Every now and then I get a question from users who want to intercept the creation of examples and use the example description to do interesting things before or after the example execution. It is now possible to do so by providing another ExampleFactory rather than the default one:

import specification._

class PrintBeforeAfterSpec extends Specification { def is =
  "test" ! ok

  case class BeforeAfterExample(e: Example) extends BeforeAfter {
    def before = println("before "+e.desc)
    def after  = println("after "+e.desc)
  }

  override def exampleFactory = new ExampleFactory {
    def newExample(e: Example) = {
      val context = BeforeAfterExample(e)
      e.copy(body = () => context(e.body()))
    }
  }
}

The PrintBeforeAfterSpec will print the name of each example before and after executing it.

Apologies

the `>>` / `in` problem

This issue has come up at different times and one lesson is: Unit means "anything" so don't try to be too smart about it. So I owe an apology to the users for this poor API design choice and for the breaking API change that is now ensuing. Please read the thread in the Github issue to learn how to fix compile errors that would result from this change.

API breaks

While we're on the subject of API breaks, let's make a list:

Unit values in >> / in: now you need to explicitly declare if you mean "a list of examples created with foreach" or "a list of expectations created with foreach"
Specification is not a trait anymore so you should use the SpecificationLike trait instead if that's what you need (see the Compilation times section)
Some matchers traits have been removed from the default matchers (XML, JSON, File, Content) so you need to explicitly mix them in (see the Compilation times section)
The Given/When/Then functionality has been extracted as a deprecated trait specification.GivenWhenThen (see the Given/When/Then? section)
the negation of the Map matchers has changed (this can be considered as a fix but this might be a run-time break for some of you)
many of the Traversable matchers have been deprecated (see the next section)

`Traversable` matchers

I've had this nagging thought in my mind for some time now but it only reached my conscience recently. I always felt that specs2 matchers for collections were a bit ad-hoc, with not-so-obvious ways to do simple things.

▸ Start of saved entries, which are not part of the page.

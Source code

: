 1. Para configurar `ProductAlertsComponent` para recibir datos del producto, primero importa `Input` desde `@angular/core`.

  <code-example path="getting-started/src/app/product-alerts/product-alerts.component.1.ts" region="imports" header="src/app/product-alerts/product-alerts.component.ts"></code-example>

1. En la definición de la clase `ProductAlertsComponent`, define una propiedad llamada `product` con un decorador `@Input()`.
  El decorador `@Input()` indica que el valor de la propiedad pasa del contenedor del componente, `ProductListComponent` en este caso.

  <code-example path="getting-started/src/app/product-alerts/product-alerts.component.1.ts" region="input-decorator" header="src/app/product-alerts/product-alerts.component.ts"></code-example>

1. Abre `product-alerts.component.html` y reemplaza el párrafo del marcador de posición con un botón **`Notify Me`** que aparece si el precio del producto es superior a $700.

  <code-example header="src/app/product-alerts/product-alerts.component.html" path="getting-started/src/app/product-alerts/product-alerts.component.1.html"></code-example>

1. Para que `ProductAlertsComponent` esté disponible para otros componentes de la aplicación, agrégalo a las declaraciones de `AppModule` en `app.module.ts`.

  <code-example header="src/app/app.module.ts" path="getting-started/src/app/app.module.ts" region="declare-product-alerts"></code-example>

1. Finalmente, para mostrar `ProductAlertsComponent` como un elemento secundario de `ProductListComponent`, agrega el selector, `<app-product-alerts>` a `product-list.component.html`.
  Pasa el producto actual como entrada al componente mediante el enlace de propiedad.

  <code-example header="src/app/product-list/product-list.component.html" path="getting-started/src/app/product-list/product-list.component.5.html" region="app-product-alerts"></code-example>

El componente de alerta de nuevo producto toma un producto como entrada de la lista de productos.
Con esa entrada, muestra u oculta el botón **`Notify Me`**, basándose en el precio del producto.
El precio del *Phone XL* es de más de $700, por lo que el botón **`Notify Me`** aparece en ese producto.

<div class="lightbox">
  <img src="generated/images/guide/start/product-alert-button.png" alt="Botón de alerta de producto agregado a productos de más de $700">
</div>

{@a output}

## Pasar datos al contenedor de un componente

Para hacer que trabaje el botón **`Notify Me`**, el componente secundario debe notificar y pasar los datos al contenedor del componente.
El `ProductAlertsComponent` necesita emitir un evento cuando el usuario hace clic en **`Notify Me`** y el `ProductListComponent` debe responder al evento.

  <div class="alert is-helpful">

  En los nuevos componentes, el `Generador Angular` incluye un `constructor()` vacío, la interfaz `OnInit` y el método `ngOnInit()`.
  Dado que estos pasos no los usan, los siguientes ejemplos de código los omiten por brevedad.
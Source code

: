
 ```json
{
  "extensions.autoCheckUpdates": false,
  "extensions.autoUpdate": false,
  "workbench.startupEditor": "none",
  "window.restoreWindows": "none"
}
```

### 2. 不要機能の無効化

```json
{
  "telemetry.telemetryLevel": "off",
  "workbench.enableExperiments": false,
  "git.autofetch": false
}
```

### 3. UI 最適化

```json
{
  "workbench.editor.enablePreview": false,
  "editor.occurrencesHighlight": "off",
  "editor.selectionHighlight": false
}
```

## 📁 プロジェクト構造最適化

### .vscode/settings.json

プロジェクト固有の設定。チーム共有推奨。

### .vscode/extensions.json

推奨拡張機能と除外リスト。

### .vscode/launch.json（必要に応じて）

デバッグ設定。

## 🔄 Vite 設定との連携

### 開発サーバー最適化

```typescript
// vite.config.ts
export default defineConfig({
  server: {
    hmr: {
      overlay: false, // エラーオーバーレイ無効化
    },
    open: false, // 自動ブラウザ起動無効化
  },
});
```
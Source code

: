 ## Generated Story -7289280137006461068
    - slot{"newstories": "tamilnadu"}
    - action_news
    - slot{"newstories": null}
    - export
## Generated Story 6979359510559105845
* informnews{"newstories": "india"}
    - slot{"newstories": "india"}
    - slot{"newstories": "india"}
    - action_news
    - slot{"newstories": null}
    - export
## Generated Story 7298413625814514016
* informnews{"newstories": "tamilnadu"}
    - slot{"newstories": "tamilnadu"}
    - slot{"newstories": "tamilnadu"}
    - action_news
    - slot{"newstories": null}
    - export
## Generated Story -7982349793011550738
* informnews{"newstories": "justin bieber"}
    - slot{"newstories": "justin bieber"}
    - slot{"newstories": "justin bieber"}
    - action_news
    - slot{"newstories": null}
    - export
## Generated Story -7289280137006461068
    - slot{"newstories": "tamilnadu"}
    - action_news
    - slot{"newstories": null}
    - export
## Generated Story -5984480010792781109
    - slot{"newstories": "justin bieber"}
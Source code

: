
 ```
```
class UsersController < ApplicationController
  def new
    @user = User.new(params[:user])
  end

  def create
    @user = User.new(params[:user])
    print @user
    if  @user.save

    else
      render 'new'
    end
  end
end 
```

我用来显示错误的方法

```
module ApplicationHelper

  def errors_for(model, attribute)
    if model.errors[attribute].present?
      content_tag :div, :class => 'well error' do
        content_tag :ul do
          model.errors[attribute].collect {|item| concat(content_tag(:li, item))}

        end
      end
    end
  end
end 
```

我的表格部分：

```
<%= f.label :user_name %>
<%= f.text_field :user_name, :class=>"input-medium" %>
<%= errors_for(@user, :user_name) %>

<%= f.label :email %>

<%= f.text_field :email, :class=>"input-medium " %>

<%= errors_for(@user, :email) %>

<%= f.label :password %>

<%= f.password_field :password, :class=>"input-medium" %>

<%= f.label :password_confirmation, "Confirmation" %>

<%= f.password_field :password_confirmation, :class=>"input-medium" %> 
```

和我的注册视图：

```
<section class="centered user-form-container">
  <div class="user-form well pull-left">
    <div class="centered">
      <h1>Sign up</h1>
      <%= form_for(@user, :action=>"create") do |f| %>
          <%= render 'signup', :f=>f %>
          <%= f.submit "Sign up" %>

After lots of fighting with implicit classes, overloading and subclassing, I think that I have something better to propose.

With the new API we generalize the type of checks you can perform on elements:

Seq(1, 2, 3) must contain(2) just checks for the presence of one element in the sequence
this is equivalent to writing Seq(1, 2, 3) must contain(equalTo(2)) which means that you can pass a matcher to the contain method. For example containAnyOf(1, 2, 3) is contain(anyOf(1, 2, 3)) where anyOf is just another matcher
and more generally, you can pass any function returning a result! Seq(1, 2, 3) must contain((i: Int) => i must beEqualTo(2)) or Seq(1, 2, 3) must contain((i: Int) => i == 2) (you can even return a ScalaCheck Prop if you want)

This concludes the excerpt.